[Stored records]
......
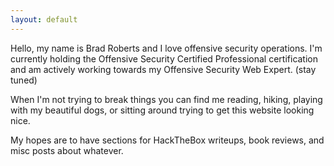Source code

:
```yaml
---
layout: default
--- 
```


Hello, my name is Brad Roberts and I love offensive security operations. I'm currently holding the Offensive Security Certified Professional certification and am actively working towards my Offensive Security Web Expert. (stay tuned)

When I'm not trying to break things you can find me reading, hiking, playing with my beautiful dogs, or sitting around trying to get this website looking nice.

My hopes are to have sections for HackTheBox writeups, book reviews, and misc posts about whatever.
......
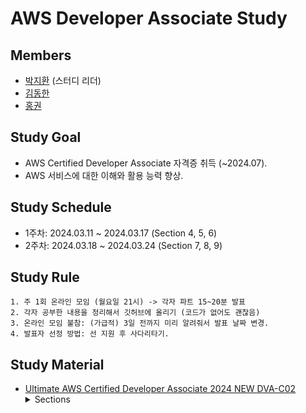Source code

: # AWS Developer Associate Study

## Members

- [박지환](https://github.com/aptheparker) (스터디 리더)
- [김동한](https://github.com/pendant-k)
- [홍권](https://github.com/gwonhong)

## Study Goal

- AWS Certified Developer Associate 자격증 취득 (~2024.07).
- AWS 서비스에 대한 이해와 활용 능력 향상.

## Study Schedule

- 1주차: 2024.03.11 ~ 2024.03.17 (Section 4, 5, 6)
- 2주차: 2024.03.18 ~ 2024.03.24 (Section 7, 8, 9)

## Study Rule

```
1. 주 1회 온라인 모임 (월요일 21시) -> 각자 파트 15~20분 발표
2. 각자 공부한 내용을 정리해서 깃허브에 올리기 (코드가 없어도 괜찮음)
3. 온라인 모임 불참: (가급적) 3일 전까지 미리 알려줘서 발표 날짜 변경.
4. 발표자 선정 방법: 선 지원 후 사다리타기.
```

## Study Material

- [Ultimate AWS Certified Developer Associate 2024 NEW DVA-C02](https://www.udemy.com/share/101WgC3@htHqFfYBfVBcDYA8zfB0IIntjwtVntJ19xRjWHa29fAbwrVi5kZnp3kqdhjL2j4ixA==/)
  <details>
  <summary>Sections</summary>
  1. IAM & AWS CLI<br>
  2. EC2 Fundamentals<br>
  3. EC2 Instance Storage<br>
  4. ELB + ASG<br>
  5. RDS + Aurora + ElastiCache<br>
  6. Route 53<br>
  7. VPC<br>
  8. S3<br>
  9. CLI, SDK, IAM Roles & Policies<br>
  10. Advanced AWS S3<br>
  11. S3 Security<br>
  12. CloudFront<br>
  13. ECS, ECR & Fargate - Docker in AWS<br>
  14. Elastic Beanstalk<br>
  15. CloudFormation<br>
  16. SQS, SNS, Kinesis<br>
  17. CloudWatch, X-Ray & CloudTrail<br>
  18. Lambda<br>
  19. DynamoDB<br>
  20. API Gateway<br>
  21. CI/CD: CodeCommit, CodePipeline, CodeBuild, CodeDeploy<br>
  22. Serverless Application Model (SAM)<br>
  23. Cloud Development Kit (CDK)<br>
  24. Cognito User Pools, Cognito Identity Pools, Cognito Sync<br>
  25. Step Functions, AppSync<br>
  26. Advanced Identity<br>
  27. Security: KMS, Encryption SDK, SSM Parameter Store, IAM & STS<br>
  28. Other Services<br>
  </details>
......
**EXERCISE REQUIREMENTS**: Could you find every line in the records above that contains the word "Advanced" and copy it?

**ANSWER TO THE PROBLEM**:
  10. Advanced AWS S3<br>
  26. Advanced Identity<br>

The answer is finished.